Laboratory Parameters at Outside Hospital, on Admission to Our Center, on the Day of Discharge and at 2 Weeks Follow-up Evaluation
| Laboratory Tests* | Outside Hospital | Admission | 1 Day Before Discharge | 2-Week Follow-up |
|---|---|---|---|---|
| WBC (4.5–13.5 109/L) | 4.93 | 3.4 | 8.8 | 5.7 |
| Hemoglobin (12.5–16.4 g/dL) | 13.1 | 12.5 | 11.4 | 12.6 |
| Hematocrit (37.0%–49.0%) | 38.1 | 37.1 | 33.3 | 38.2 |
| Platelets (142–508 109/L) | 188 | 162 | 367 | 380 |
| Absolute lymphocyte count (109/L) | 0.31 | 0.5 | 2.8 | 1.5 |
| CRP | 89.4 (0.0–10.0 mg/L) | 21.7 (<1.0 mg/dL) | 5.8 (<1.0 mg/dL) | <0.5 (<1.0 mg/dL) |
| Procalcitonin (<0.5 ng/mL) | 2.4 | <0.5 | ||
| Sedimentation rate (<13 mm/h) | 15 | 33 | 35 | |
| Interleukin 6 (<10 pg/mL) | 211.2 | |||
| Ferritin (7–142 ng/mL) | 218 | 128 | ||
| Quantitative D-dimer [<0.50 μg(FEU)/mL] | 1.96 | 3.28 | 0.44 | |
| Fibrinogen (170–410 mg/dL) | 429 | 302 | ||
| Sodium | 130 | 133 | 136 | 137 |
| AST (15–50 U/L) | 46 | 90 | 40 | |
| ALT (<36 U/L) | 22 | 57 | 40 | |
| BNP (<60.0 pg/mL) | 160.7 | 280.9 | ||
| Troponin (<0.029 ng/mL) | <0.010 | <0.010 | <0.010 | |
| SARS-CoV-2 NC IgG antibody [<1.40 (Index S/C)] | 3.12 |
Normal values are given in parenthesis.
ALT indicates alanine transaminase; AST, aspartate aminotransferase; FEU, fibrinogen equivalent units; NC, nucleocapsid; WBC, white blood cell count.
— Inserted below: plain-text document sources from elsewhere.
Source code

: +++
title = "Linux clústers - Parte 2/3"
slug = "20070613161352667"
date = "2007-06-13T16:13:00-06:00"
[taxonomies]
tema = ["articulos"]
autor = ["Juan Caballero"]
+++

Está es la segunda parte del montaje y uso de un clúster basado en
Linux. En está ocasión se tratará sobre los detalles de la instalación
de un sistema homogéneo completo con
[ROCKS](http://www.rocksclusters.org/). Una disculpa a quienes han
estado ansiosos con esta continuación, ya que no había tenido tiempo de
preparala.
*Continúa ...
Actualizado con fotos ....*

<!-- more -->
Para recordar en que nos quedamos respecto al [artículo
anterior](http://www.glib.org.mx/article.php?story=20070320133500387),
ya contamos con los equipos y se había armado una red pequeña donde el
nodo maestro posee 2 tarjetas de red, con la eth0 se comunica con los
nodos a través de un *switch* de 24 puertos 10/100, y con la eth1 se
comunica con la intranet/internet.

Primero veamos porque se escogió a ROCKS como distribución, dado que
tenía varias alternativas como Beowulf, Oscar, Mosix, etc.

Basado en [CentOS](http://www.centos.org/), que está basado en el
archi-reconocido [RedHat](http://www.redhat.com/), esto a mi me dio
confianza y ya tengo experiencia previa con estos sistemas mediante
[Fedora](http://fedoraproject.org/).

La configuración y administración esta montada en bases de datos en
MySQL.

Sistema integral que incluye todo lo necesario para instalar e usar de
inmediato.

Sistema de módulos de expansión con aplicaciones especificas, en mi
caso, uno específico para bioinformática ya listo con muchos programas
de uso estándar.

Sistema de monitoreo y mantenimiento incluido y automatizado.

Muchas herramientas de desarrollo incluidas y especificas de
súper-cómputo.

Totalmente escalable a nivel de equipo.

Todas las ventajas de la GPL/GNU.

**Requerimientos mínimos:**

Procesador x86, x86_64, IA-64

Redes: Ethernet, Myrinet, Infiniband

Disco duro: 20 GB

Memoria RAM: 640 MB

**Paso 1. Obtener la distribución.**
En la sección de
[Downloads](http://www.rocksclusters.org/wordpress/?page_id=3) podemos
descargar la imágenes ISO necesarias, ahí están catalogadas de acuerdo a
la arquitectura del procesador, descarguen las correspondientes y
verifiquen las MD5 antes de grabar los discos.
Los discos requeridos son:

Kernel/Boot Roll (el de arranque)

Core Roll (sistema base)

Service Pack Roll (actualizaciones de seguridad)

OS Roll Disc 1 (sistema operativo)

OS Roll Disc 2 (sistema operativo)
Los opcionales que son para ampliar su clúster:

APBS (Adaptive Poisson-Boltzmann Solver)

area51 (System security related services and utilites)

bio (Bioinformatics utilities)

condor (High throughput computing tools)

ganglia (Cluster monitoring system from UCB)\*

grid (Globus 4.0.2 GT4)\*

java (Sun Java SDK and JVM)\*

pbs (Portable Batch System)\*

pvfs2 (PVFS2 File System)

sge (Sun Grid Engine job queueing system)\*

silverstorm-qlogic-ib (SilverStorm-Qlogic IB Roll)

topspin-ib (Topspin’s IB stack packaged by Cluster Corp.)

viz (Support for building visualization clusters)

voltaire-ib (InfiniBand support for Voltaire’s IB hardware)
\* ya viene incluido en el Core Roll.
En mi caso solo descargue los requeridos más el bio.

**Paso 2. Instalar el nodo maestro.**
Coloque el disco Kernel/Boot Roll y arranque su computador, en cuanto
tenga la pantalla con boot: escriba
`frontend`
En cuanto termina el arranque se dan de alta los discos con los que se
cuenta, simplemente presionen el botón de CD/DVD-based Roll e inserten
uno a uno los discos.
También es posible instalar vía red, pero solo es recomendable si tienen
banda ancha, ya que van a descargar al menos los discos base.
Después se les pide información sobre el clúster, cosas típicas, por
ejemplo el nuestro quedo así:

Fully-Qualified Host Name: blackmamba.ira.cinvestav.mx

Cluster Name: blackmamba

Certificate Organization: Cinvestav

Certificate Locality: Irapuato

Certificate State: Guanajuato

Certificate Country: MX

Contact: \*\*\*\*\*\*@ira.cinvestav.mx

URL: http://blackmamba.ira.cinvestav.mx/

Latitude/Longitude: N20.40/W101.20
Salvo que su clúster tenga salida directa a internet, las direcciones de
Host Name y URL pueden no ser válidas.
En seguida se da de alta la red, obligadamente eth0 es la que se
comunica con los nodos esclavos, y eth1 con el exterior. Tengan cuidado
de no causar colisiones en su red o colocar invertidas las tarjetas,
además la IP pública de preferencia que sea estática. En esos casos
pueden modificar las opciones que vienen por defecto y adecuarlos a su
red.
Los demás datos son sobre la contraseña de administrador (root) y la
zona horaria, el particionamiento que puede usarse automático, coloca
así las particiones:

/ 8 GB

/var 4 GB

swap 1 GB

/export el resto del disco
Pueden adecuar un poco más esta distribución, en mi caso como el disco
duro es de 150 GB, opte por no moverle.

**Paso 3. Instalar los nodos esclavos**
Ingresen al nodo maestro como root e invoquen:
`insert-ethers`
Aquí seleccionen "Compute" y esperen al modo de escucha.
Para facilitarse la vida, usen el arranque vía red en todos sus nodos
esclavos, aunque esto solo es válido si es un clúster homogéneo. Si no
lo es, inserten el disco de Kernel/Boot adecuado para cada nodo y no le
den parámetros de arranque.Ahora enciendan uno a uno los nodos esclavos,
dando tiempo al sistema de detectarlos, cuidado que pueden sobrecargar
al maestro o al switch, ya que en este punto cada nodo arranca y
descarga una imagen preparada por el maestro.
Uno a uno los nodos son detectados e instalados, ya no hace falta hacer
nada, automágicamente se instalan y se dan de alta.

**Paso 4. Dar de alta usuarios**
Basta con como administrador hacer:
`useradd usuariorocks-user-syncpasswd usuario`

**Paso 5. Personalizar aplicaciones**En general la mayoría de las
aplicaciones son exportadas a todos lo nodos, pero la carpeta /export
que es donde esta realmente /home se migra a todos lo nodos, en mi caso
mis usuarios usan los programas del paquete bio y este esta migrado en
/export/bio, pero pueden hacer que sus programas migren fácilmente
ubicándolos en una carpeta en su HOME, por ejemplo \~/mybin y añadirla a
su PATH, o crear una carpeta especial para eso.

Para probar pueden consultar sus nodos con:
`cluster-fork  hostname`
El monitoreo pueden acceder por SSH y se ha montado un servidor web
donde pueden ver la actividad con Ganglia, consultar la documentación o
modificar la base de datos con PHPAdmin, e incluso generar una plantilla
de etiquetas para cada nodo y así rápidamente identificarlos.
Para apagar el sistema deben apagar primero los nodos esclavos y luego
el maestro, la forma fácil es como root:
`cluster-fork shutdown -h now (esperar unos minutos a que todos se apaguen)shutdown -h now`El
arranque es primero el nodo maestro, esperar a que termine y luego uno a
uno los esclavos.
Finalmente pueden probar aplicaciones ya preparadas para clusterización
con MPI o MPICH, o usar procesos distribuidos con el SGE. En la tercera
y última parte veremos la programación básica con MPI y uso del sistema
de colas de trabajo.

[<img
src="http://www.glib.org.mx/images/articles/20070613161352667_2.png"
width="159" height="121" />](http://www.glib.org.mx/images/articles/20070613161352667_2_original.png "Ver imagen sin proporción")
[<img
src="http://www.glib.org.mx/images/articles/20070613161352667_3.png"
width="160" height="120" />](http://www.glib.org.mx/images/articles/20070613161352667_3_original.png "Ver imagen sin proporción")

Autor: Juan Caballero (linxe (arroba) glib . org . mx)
Vaccination against SARS-CoV-2 infection has been one of the most effective tools to bring the pandemic under control, lowering the risk of infection, hospitalization, and death.2 The possibility of MIS-C following COVID-19 vaccination in children has been carefully considered and, to our knowledge, has not been reported to this date, whereas multisystem inflammatory syndrome in adults has been reported in 2 patients following vaccination.3,4 One of these patients received the BBIBP-CorV (Sinopharm) inactivated vaccine shortly after COVID-19 infection and 6 weeks later presented with multisystem inflammatory syndrome in adults symptoms within hours after their second vaccine dose.3 The second patient developed symptoms 2 days after the first dose of Pfizer/BioNTech mRNA vaccine and was also diagnosed with pulmonary embolism and acute kidney injury.4 Our patient was diagnosed with MIS-C 6 weeks after an asymptomatic breakthrough SARS-CoV-2 infection and 13 weeks after completing Pfizer/BioNTech vaccination, suggesting that the mild infection, rather than the vaccination, triggered the hyperinflammatory response.
This case highlights the critical need for reporting symptoms associated with breakthrough infections and monitoring for symptoms of MIS-C. Clinicians should continue to be vigilant of signs and symptoms of MIS-C irrespective of vaccination status.